### EXERCISE INSTRUCTIONS
Below are the records; collect from them each line containing the string "course".
++++ AVAILABLE DATA
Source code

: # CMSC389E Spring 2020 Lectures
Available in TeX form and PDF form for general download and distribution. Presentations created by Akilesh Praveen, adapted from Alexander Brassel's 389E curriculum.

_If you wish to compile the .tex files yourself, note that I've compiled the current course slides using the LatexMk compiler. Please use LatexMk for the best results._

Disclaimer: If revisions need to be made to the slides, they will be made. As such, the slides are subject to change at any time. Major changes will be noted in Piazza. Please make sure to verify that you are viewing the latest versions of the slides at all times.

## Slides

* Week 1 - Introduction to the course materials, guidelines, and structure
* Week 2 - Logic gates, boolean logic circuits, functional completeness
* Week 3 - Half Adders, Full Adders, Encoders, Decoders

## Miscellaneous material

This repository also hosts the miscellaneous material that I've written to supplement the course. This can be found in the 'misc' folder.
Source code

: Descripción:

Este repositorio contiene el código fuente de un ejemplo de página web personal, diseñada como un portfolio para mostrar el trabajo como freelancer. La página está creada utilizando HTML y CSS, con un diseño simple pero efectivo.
++++++++
### TASK RESPONSE
_If you wish to compile the .tex files yourself, note that I've compiled the current course slides using the LatexMk compiler. Please use LatexMk for the best results._
* Week 1 - Introduction to the course materials, guidelines, and structure
This repository also hosts the miscellaneous material that I've written to supplement the course. This can be found in the 'misc' folder.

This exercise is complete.